Brief:
Each line that contains the word "about" is to be copied from the records below.

*** Opening of Records for this task ***

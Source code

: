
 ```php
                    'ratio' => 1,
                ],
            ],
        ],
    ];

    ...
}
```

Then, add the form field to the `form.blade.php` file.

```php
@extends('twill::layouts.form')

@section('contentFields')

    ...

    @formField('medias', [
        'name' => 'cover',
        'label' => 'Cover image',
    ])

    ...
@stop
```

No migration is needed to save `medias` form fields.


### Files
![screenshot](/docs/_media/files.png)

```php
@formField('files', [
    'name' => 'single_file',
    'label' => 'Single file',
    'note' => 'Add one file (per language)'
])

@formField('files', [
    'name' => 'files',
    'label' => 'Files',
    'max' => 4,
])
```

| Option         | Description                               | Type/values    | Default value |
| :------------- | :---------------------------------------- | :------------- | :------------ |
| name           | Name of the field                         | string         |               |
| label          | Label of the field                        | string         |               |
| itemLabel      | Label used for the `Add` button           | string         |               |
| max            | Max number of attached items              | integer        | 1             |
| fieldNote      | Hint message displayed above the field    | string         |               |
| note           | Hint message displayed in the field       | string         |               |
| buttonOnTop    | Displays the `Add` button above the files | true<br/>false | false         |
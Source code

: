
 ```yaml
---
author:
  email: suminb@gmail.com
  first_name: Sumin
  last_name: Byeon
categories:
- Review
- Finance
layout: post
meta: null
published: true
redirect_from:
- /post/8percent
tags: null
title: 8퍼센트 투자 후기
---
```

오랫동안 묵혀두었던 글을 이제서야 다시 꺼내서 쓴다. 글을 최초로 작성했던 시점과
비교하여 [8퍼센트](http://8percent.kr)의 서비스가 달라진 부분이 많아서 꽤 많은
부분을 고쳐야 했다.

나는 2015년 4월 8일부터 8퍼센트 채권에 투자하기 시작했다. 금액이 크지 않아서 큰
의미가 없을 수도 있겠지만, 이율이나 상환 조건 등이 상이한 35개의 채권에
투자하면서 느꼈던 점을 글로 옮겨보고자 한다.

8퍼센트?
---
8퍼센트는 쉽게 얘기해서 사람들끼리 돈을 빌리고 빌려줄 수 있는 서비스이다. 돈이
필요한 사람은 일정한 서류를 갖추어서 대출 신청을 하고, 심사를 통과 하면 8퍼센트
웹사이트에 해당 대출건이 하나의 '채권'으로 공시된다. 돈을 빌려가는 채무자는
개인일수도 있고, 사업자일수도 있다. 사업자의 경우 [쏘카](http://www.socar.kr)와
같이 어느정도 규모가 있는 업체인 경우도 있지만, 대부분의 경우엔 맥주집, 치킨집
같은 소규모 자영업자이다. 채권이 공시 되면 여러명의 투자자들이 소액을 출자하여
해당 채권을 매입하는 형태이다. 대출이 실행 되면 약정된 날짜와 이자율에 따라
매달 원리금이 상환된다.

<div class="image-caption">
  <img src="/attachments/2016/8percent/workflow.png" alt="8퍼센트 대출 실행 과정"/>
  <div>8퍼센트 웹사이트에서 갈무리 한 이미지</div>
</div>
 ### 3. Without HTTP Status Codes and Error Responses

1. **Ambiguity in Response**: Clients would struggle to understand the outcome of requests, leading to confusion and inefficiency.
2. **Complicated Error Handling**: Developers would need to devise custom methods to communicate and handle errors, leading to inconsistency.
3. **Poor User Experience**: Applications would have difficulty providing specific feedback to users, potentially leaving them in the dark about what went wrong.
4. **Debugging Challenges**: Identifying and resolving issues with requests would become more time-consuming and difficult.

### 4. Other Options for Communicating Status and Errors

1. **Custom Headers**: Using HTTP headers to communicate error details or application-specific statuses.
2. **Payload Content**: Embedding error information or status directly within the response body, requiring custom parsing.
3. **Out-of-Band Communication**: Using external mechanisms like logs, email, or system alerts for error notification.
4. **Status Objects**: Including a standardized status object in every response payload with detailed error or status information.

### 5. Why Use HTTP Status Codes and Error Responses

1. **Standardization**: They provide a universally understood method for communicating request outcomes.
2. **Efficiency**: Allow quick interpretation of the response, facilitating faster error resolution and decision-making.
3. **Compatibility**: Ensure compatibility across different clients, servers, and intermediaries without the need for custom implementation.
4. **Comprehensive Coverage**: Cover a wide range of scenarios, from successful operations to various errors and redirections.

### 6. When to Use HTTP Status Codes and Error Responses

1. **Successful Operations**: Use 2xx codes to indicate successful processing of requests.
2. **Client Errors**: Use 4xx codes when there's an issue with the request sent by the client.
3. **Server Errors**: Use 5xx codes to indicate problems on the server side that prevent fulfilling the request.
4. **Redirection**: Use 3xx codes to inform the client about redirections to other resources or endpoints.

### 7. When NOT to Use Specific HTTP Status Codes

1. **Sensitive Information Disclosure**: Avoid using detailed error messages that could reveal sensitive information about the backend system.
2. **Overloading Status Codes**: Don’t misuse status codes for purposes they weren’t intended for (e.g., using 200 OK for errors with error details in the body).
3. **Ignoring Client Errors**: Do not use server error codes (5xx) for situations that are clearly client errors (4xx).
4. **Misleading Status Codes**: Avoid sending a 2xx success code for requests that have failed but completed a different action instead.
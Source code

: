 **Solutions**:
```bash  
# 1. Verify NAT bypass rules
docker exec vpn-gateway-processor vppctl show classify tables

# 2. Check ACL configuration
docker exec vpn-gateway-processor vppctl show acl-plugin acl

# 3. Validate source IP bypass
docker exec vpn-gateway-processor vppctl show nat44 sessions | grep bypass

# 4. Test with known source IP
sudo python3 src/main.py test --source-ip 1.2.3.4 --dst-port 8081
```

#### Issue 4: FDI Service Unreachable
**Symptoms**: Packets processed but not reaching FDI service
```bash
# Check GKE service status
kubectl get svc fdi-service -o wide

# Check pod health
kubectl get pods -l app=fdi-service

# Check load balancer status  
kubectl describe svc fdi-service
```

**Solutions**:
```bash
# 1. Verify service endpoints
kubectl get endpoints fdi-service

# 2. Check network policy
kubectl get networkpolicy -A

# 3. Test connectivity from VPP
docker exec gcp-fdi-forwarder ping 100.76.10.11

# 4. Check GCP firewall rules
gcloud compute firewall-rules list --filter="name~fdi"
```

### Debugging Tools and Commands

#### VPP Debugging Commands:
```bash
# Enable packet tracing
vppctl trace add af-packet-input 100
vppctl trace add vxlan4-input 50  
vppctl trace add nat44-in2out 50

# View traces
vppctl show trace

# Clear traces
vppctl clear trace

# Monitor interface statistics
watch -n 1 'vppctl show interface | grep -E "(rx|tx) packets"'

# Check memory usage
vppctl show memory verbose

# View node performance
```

*** Close of Records for this task ***

Solution:
3. **Poor User Experience**: Applications would have difficulty providing specific feedback to users, potentially leaving them in the dark about what went wrong.
4. **Redirection**: Use 3xx codes to inform the client about redirections to other resources or endpoints.
1. **Sensitive Information Disclosure**: Avoid using detailed error messages that could reveal sensitive information about the backend system.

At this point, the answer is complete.